В беспощадной критике «Опыта о правительстве» Джеймса Милля («Edinburgh Review», 1829) лорд Маколей становится на позицию «учебы у опыта» — против попыток Джеймса Милля выработать дедуктивную науку политического действия. Милль соглашается с критикой Маколеем своего отца Джеймса Милля: политическая наука не выводится из аксиом наподобие геометрии. В то же самое время ссылки Маколея на опыт — на «учение у истории» — кажутся Миллю атакой во имя бессистемного здравого смысла на научный подход вообще. Тем самым он ведет войну как бы на два фронта: защищает опыт, оспаривая Уэвелла, и указывает на границы опыта, оспаривая Маколея. Вот почему «эмпиризм» в устах Милля столь часто звучит как бранное слово; он пользуется им в таких фразах, как «дурные обобщения эмпиризма», «прямая индукция чаще всего немногим лучше эмпиризма». Сам он постоянно настаивает, что является «эксперименталистом», а не «эмпир истом», оставляя последний Маколею. Но из чего же нам исходить, как не из обобщений опыта? Какие у нас есть основания, помимо наблюдений регулярностей нашего опыта, чтобы увериться в том, что мы можем переходить от частного А к частному В, или, иными словами, утверждать правило вывода, согласно которому А есть «признак» появления В?

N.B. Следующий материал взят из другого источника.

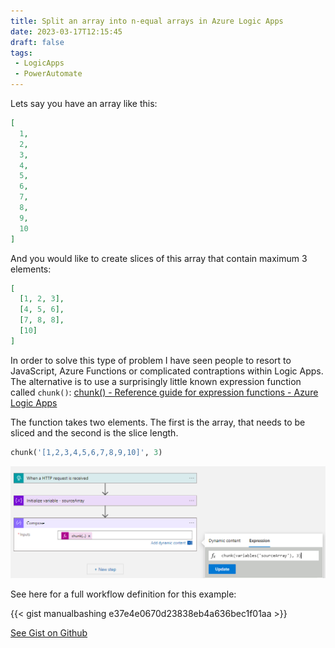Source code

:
 ```yaml
---
title: Split an array into n-equal arrays in Azure Logic Apps
date: 2023-03-17T12:15:45
draft: false
tags:
 - LogicApps
 - PowerAutomate
---
```


Lets say you have an array like this:

```json
[
  1,
  2,
  3,
  4,
  5,
  6,
  7,
  8,
  9,
  10
]
```

And you would like to create slices of this array that contain maximum 3 elements:

```json
[
  [1, 2, 3],
  [4, 5, 6],
  [7, 8, 8],
  [10]
]
```

In order to solve this type of problem I have seen people to resort to JavaScript, Azure Functions or complicated contraptions within Logic Apps. The alternative is to use a surprisingly little known expression function called `chunk()`: [chunk() - Reference guide for expression functions - Azure Logic Apps](https://learn.microsoft.com/en-us/azure/logic-apps/workflow-definition-language-functions-reference#chunk)

The function takes two elements. The first is the array, that needs to be sliced and the second is the slice length.

```python
chunk('[1,2,3,4,5,6,7,8,9,10]', 3)
```

![logic apps chunk](/static/logicapps-chunk.png)

See here for a full workflow definition for this example:

{{< gist manualbashing e37e4e0670d23838eb4a636bec1f01aa >}}

[See Gist on Github](https://gist.github.com/manualbashing/e37e4e0670d23838eb4a636bec1f01aa)
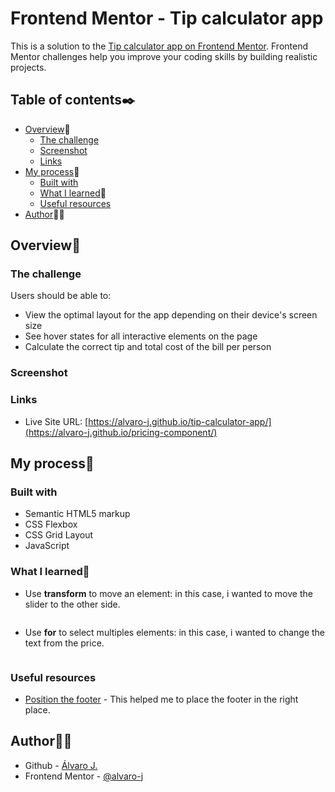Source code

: # Frontend Mentor - Tip calculator app

This is a solution to the [Tip calculator app on Frontend Mentor](https://www.frontendmentor.io/challenges/tip-calculator-app-ugJNGbJUX). Frontend Mentor challenges help you improve your coding skills by building realistic projects. 

## Table of contents✒️

- [Overview](#overview)🎯
  - [The challenge](#the-challenge)
  - [Screenshot](#screenshot)
  - [Links](#links)
- [My process](#my-process)🧩
  - [Built with](#built-with)
  - [What I learned](#what-i-learned)📝
  - [Useful resources](#useful-resources)
- [Author](#author)🙋🏻

## Overview🎯

### The challenge

Users should be able to:

- View the optimal layout for the app depending on their device's screen size
- See hover states for all interactive elements on the page
- Calculate the correct tip and total cost of the bill per person

### Screenshot


### Links

- Live Site URL: [https://alvaro-j.github.io/tip-calculator-app/](https://alvaro-j.github.io/pricing-component/)

## My process🧩

### Built with

- Semantic HTML5 markup
- CSS Flexbox
- CSS Grid Layout
- JavaScript

### What I learned📝

- Use <b>transform</b> to move an element: in this case, i wanted to move the slider to the other side.
```css

```
- Use <b>for</b> to select multiples elements: in this case, i wanted to change the text from the price.
```js

```

### Useful resources

- [Position the footer](https://www.freecodecamp.org/news/how-to-keep-your-footer-where-it-belongs-59c6aa05c59c/) - This helped me to place the footer in the right place.

## Author🙋🏻

- Github - [Álvaro J.](https://www.github.com/alvaro-j/)
- Frontend Mentor - [@alvaro-j](https://www.frontendmentor.io/profile/alvaro-j)
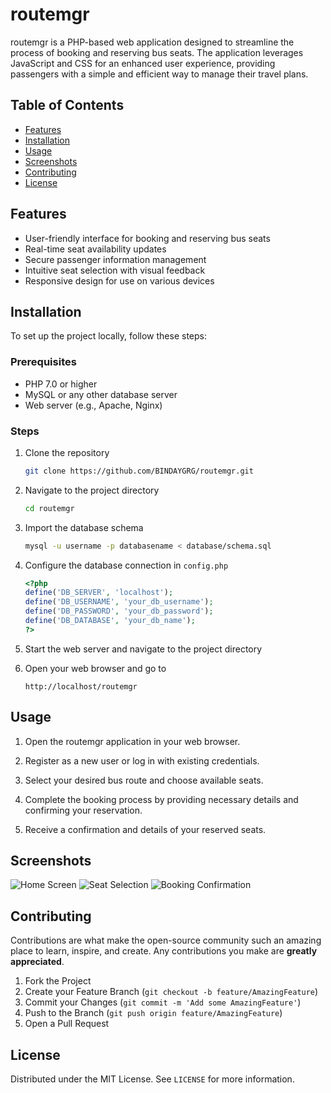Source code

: # routemgr

routemgr is a PHP-based web application designed to streamline the process of booking and reserving bus seats. The application leverages JavaScript and CSS for an enhanced user experience, providing passengers with a simple and efficient way to manage their travel plans.

## Table of Contents

- [Features](#features)
- [Installation](#installation)
- [Usage](#usage)
- [Screenshots](#screenshots)
- [Contributing](#contributing)
- [License](#license)

## Features

- User-friendly interface for booking and reserving bus seats
- Real-time seat availability updates
- Secure passenger information management
- Intuitive seat selection with visual feedback
- Responsive design for use on various devices

## Installation

To set up the project locally, follow these steps:

### Prerequisites

- PHP 7.0 or higher
- MySQL or any other database server
- Web server (e.g., Apache, Nginx)

### Steps

1. Clone the repository

   ```sh
   git clone https://github.com/BINDAYGRG/routemgr.git
   ```

2. Navigate to the project directory

   ```sh
   cd routemgr
   ```

3. Import the database schema

   ```sh
   mysql -u username -p databasename < database/schema.sql
   ```

4. Configure the database connection in `config.php`

   ```php
   <?php
   define('DB_SERVER', 'localhost');
   define('DB_USERNAME', 'your_db_username');
   define('DB_PASSWORD', 'your_db_password');
   define('DB_DATABASE', 'your_db_name');
   ?>
   ```

5. Start the web server and navigate to the project directory

6. Open your web browser and go to

   ```url
   http://localhost/routemgr
   ```

## Usage

1. Open the routemgr application in your web browser.

2. Register as a new user or log in with existing credentials.

3. Select your desired bus route and choose available seats.

4. Complete the booking process by providing necessary details and confirming your reservation.

5. Receive a confirmation and details of your reserved seats.

## Screenshots

![Home Screen](screenshots/home_screen.png)
![Seat Selection](screenshots/seat_selection.png)
![Booking Confirmation](screenshots/booking_confirmation.png)

## Contributing

Contributions are what make the open-source community such an amazing place to learn, inspire, and create. Any contributions you make are **greatly appreciated**.

1. Fork the Project
2. Create your Feature Branch (`git checkout -b feature/AmazingFeature`)
3. Commit your Changes (`git commit -m 'Add some AmazingFeature'`)
4. Push to the Branch (`git push origin feature/AmazingFeature`)
5. Open a Pull Request

## License

Distributed under the MIT License. See `LICENSE` for more information.
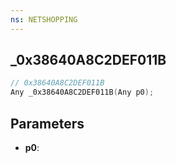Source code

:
 ```yaml
---
ns: NETSHOPPING
---
```

## _0x38640A8C2DEF011B

```c
// 0x38640A8C2DEF011B
Any _0x38640A8C2DEF011B(Any p0);
```

## Parameters
* **p0**:
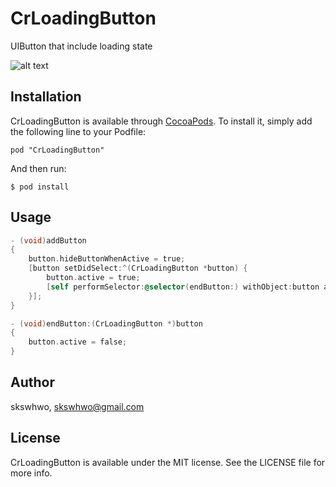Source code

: # CrLoadingButton

UIButton that include loading state

![alt text](https://github.com/skswhwo/CrLoadingButton/blob/master/sample1.gif "demo")

## Installation

CrLoadingButton is available through [CocoaPods](http://cocoapods.org). To install
it, simply add the following line to your Podfile:

`
pod "CrLoadingButton"
`

And then run:

`
$ pod install
`

## Usage

```objective-c
- (void)addButton
{
    button.hideButtonWhenActive = true;
    [button setDidSelect:^(CrLoadingButton *button) {
        button.active = true;
        [self performSelector:@selector(endButton:) withObject:button afterDelay:1];
    }];
}

- (void)endButton:(CrLoadingButton *)button
{
    button.active = false;
}
```

## Author

skswhwo, skswhwo@gmail.com

## License

CrLoadingButton is available under the MIT license. See the LICENSE file for more info.

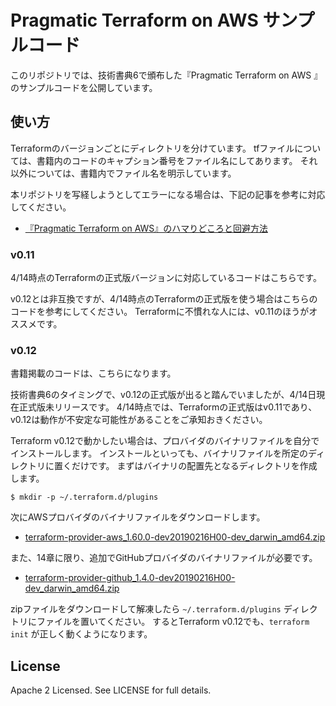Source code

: # Pragmatic Terraform on AWS サンプルコード

このリポジトリでは、技術書典6で頒布した『Pragmatic Terraform on AWS 』のサンプルコードを公開しています。

## 使い方

Terraformのバージョンごとにディレクトリを分けています。
tfファイルについては、書籍内のコードのキャプション番号をファイル名にしてあります。
それ以外については、書籍内でファイル名を明示しています。

本リポジトリを写経しようとしてエラーになる場合は、下記の記事を参考に対応してください。

- [『Pragmatic Terraform on AWS』のハマりどころと回避方法](https://nekopunch.hatenablog.com/entry/2019/04/18/094914)

### v0.11

4/14時点のTerraformの正式版バージョンに対応しているコードはこちらです。

v0.12とは非互換ですが、4/14時点のTerraformの正式版を使う場合はこちらのコードを参考にしてください。
Terraformに不慣れな人には、v0.11のほうがオススメです。

### v0.12

書籍掲載のコードは、こちらになります。

技術書典6のタイミングで、v0.12の正式版が出ると踏んでいましたが、4/14日現在正式版未リリースです。
4/14時点では、Terraformの正式版はv0.11であり、v0.12は動作が不安定な可能性があることをご承知おきください。

Terraform v0.12で動かしたい場合は、プロバイダのバイナリファイルを自分でインストールします。
インストールといっても、バイナリファイルを所定のディレクトリに置くだけです。
まずはバイナリの配置先となるディレクトリを作成します。

```shell
$ mkdir -p ~/.terraform.d/plugins
```

次にAWSプロバイダのバイナリファイルをダウンロードします。

- [terraform-provider-aws_1.60.0-dev20190216H00-dev_darwin_amd64.zip](http://terraform-0.12.0-dev-snapshots.s3-website-us-west-2.amazonaws.com/terraform-provider-aws/1.60.0-dev20190216H00-dev/)

また、14章に限り、追加でGitHubプロバイダのバイナリファイルが必要です。

- [terraform-provider-github_1.4.0-dev20190216H00-dev_darwin_amd64.zip](http://terraform-0.12.0-dev-snapshots.s3-website-us-west-2.amazonaws.com/terraform-provider-github/1.4.0-dev20190216H00-dev/)

zipファイルをダウンロードして解凍したら `~/.terraform.d/plugins` ディレクトリにファイルを置いてください。
するとTerraform v0.12でも、`terraform init` が正しく動くようになります。

## License

Apache 2 Licensed. See LICENSE for full details.
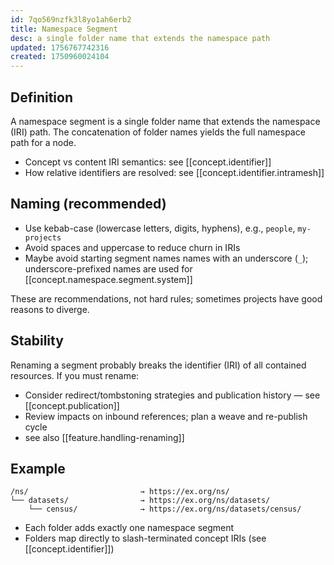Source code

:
 ```yaml
---
id: 7qo569nzfk3l8yo1ah6erb2
title: Namespace Segment
desc: a single folder name that extends the namespace path
updated: 1756767742316
created: 1750960024104
---
```


## Definition

A namespace segment is a single folder name that extends the namespace (IRI) path. The concatenation of folder names yields the full namespace path for a node.

- Concept vs content IRI semantics: see [[concept.identifier]]
- How relative identifiers are resolved: see [[concept.identifier.intramesh]]

## Naming (recommended)

- Use kebab-case (lowercase letters, digits, hyphens), e.g., `people`, `my-projects`
- Avoid spaces and uppercase to reduce churn in IRIs
- Maybe avoid starting segment names names with an underscore (`_`); underscore-prefixed names are used for [[concept.namespace.segment.system]]

These are recommendations, not hard rules; sometimes projects have good reasons to diverge.

## Stability

Renaming a segment probably breaks the identifier (IRI) of all contained resources. If you must rename:

- Consider redirect/tombstoning strategies and publication history — see [[concept.publication]]
- Review impacts on inbound references; plan a weave and re-publish cycle
- see also [[feature.handling-renaming]]

## Example

```file
/ns/                         → https://ex.org/ns/
└── datasets/                → https://ex.org/ns/datasets/
    └── census/              → https://ex.org/ns/datasets/census/
```

- Each folder adds exactly one namespace segment
- Folders map directly to slash-terminated concept IRIs (see [[concept.identifier]])
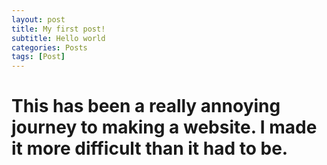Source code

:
 ```yaml
---
layout: post
title: My first post!
subtitle: Hello world
categories: Posts
tags: [Post]
---
```


# This has been a really annoying journey to making a website. I made it more difficult than it had to be.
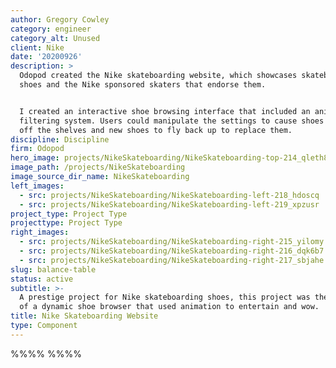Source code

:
 ```yaml
---
author: Gregory Cowley
category: engineer
category_alt: Unused
client: Nike
date: '20200926'
description: >
  Odopod created the Nike skateboarding website, which showcases skateboarding
  shoes and the Nike sponsored skaters that endorse them.


  I created an interactive shoe browsing interface that included an animated
  filtering system. Users could manipulate the settings to cause shoes to fall
  off the shelves and new shoes to fly back up to replace them.
discipline: Discipline
firm: Odopod
hero_image: projects/NikeSkateboarding/NikeSkateboarding-top-214_qleth8
image_path: /projects/NikeSkateboarding
image_source_dir_name: NikeSkateboarding
left_images:
  - src: projects/NikeSkateboarding/NikeSkateboarding-left-218_hdoscq
  - src: projects/NikeSkateboarding/NikeSkateboarding-left-219_xpzusr
project_type: Project Type
projecttype: Project Type
right_images:
  - src: projects/NikeSkateboarding/NikeSkateboarding-right-215_yilomy
  - src: projects/NikeSkateboarding/NikeSkateboarding-right-216_dqk6b7
  - src: projects/NikeSkateboarding/NikeSkateboarding-right-217_sbjahe
slug: balance-table
status: active
subtitle: >-
  A prestige project for Nike skateboarding shoes, this project was the creation
  of a dynamic shoe browser that used animation to entertain and wow. 
title: Nike Skateboarding Website
type: Component
---
```

%%%% %%%%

Самым кратким образом Милль дает на это ответ в своей работе «Огюст Конт и позитивизм» (1865): «Истинность полученного индуктивным путем общего суждения доказана только в том случае, если примеры, на которых оно покоится, таковы, что при правильном их наблюдении ложность обобщения не согласуется с постоянством причинности; это предполагает универсальность того факта, что природные явления согласуются с неизменными законами следования». Теперь мы видим, в каком направлении был вынужден двигаться Милль в силу своего отрицания «эмпиризма». Когда мы читаем его критику традиционной трактовки силлогизма, то нужно все время иметь в виду его идеал «логики исследования», которая возвышается над «логикой непротиворечивости», т. е. над формальной логикой. Но теперь оказывается, что само «индуктивное доказательство» является частью «логики непротиворечивости»; доказательство того, что «А есть причина В», заключается именно в том, что утверждение обратного не согласуется с законом причинности.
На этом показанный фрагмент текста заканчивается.